The acquired communities, two of which are located in Naples, Florida and the other of which is located in Moore Haven, Florida, are comprised of 414 permanent recreational vehicle sites and 356 seasonal recreational vehicle sites and complement the Company’s existing Florida recreational vehicle portfolio, while not directly competing with it.  The communities provide a larger geographic footprint in the state and allow for cross-marketing opportunities utilizing the Company’s call center systems and staffing currently in place in the region.

As previously disclosed in a Form 8-K filed on December 8, 2011, the Company intends to purchase three additional recreational vehicles communities in January 2012 from affiliates of the Sellers, subject to the satisfaction of the closing conditions previously disclosed.

Sun Communities, Inc. is a REIT that currently owns and operates a portfolio of 159 communities comprising approximately 54,800 developed sites.

For more information about Sun Communities, Inc.
visit our website at www.suncommunities.com
 
Forward Looking Statements

This press release contains various “forward-looking statements” within the meaning of the Securities Act of 1933, as amended, and the Securities Exchange Act of 1934, as amended, and the Company intends that such forward-looking statements will be subject to the safe harbors created thereby.

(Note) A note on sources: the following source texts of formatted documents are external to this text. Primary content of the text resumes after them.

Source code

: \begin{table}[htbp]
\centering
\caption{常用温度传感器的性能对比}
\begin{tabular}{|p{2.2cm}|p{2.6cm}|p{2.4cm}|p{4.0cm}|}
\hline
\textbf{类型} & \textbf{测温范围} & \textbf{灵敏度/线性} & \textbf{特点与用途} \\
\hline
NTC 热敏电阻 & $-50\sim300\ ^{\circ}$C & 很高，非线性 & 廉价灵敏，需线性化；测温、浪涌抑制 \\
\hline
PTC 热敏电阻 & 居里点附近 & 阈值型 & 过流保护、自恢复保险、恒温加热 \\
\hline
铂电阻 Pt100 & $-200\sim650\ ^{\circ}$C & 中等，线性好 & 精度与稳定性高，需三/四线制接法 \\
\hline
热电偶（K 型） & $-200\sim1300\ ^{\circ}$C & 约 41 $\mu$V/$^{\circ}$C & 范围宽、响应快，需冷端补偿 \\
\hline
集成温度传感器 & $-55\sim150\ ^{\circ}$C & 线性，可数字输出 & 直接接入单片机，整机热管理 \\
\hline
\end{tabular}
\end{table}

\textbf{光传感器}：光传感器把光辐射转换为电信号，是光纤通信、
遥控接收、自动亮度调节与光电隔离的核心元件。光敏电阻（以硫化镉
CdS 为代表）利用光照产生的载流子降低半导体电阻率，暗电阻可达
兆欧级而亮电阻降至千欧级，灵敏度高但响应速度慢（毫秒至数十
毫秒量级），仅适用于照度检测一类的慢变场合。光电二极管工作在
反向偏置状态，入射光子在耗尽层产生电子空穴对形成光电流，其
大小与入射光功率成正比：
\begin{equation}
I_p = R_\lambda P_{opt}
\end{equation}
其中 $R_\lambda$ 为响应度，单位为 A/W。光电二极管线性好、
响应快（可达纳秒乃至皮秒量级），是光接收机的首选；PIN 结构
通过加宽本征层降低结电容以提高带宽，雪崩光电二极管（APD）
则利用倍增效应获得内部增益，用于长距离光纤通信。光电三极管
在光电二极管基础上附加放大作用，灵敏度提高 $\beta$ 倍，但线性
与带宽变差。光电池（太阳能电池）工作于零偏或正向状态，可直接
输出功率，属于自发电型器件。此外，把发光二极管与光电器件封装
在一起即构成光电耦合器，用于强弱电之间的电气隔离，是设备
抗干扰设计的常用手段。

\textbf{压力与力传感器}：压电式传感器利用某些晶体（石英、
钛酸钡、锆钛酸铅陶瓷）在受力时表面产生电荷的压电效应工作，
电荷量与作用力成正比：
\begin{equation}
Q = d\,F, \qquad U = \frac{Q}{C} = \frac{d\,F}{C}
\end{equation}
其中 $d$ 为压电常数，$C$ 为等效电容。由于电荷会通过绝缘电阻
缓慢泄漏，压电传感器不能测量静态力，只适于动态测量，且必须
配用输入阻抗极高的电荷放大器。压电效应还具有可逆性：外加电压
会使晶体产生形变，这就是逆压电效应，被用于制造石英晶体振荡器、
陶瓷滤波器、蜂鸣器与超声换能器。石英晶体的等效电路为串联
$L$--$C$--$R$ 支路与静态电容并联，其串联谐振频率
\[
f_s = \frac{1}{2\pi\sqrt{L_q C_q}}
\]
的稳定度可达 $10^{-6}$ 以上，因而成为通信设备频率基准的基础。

Forward-looking statements can be identified by words such as “will,” “may,” “could,” “expect,” “anticipate,” “believes,” “intends,” “should,” “plans,” “estimates,” “approximate”, “guidance” and similar expressions in this press release that predict or indicate future events and trends and that do not report historical matters.

These forward-looking statements reflect the Company’s current views with respect to future events and financial performance, but involve known and unknown risks, uncertainties, and other factors, some of which are beyond our control. These risks, uncertainties, and other factors may cause the actual results of the Company to be materially different from any future results expressed or implied by such forward-looking statements. Such risks and uncertainties include national, regional and local economic climates, the ability to maintain rental rates and occupancy levels, competitive market forces, changes in market rates of interest, the ability of manufactured home buyers to obtain financing, the level of repossessions by manufactured home lenders and those risks and uncertainties referenced under the headings entitled “Risk Factors” contained in our Form 10-K for the year ended December 31, 2010, and the Company’s other periodic filings with the Securities and Exchange Commission.

The forward-looking statements contained in this press release speak only as of the date hereof and the Company expressly disclaims any obligation to provide public updates, revisions or amendments to any forward- looking statements made herein to reflect changes in the Company’s assumptions, expectations of future events, or trends.